START MATERIAL TO PROCESS

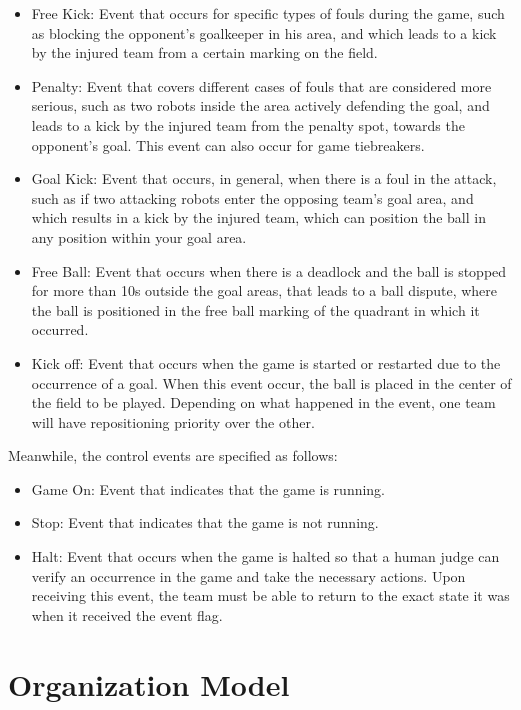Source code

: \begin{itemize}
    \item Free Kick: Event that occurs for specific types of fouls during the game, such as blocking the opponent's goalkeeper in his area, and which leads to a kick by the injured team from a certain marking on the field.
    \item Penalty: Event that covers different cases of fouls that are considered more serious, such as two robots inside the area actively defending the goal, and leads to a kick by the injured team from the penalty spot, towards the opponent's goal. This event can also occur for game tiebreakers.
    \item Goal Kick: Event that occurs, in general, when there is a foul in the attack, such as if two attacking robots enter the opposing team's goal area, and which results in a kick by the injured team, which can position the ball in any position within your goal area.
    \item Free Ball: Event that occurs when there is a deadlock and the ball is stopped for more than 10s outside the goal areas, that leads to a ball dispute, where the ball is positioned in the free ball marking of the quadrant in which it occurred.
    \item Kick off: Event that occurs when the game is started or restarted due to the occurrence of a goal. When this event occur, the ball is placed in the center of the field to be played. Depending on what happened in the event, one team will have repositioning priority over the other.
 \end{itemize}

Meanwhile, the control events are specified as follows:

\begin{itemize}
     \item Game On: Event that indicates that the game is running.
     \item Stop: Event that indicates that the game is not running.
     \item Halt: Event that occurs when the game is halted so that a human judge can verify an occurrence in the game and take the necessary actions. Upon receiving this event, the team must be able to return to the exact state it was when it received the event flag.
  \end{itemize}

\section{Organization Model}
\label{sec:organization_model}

END MATERIAL TO PROCESS
START MATERIAL TO PROCESS

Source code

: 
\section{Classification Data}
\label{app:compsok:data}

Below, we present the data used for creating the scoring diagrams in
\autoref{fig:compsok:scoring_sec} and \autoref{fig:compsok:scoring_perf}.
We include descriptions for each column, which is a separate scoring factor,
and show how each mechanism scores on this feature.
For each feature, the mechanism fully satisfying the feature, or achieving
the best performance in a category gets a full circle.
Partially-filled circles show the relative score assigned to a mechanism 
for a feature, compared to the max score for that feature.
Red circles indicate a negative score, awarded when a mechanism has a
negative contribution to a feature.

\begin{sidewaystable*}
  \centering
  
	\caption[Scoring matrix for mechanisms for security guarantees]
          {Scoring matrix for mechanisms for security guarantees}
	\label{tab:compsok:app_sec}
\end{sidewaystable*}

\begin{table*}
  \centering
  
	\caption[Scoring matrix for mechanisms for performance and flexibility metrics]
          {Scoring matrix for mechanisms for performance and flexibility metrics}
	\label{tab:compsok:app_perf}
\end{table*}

END MATERIAL TO PROCESS
START MATERIAL TO PROCESS

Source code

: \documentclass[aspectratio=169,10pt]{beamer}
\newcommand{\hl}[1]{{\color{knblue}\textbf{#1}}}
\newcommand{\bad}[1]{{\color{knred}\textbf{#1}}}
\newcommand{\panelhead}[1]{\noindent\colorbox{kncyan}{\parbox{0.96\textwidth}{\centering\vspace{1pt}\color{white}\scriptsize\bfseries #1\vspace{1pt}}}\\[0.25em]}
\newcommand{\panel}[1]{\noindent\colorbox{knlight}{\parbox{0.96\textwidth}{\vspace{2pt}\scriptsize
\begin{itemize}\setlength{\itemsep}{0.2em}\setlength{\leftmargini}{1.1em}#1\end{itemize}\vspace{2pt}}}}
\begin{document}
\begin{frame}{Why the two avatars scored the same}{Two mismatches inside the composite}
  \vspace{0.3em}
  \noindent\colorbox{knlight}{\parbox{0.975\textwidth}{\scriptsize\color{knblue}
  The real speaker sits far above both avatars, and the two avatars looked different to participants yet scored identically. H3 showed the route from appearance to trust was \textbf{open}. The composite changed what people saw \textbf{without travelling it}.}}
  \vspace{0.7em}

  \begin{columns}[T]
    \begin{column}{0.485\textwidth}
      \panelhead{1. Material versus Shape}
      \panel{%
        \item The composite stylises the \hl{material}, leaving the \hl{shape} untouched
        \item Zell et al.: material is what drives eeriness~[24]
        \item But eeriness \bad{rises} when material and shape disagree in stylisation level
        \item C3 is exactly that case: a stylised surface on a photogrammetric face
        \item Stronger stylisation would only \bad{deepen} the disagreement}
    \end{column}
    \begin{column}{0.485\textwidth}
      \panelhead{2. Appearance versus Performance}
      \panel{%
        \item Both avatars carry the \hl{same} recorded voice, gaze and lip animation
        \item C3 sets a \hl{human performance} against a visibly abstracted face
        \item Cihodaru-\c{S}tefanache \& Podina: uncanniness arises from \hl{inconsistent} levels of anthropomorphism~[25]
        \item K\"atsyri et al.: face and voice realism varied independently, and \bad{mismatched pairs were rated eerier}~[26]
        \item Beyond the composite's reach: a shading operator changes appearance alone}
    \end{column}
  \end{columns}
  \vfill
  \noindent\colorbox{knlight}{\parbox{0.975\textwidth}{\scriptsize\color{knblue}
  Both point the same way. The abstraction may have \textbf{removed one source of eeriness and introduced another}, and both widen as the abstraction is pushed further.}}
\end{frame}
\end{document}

END MATERIAL TO PROCESS

> _EXERCISE OBJECTIVE_
Wherever a line in the listing contains the word "circles", copy that line out.

> _RESPONSE TO THIS EXERCISE_
Partially-filled circles show the relative score assigned to a mechanism 
Red circles indicate a negative score, awarded when a mechanism has a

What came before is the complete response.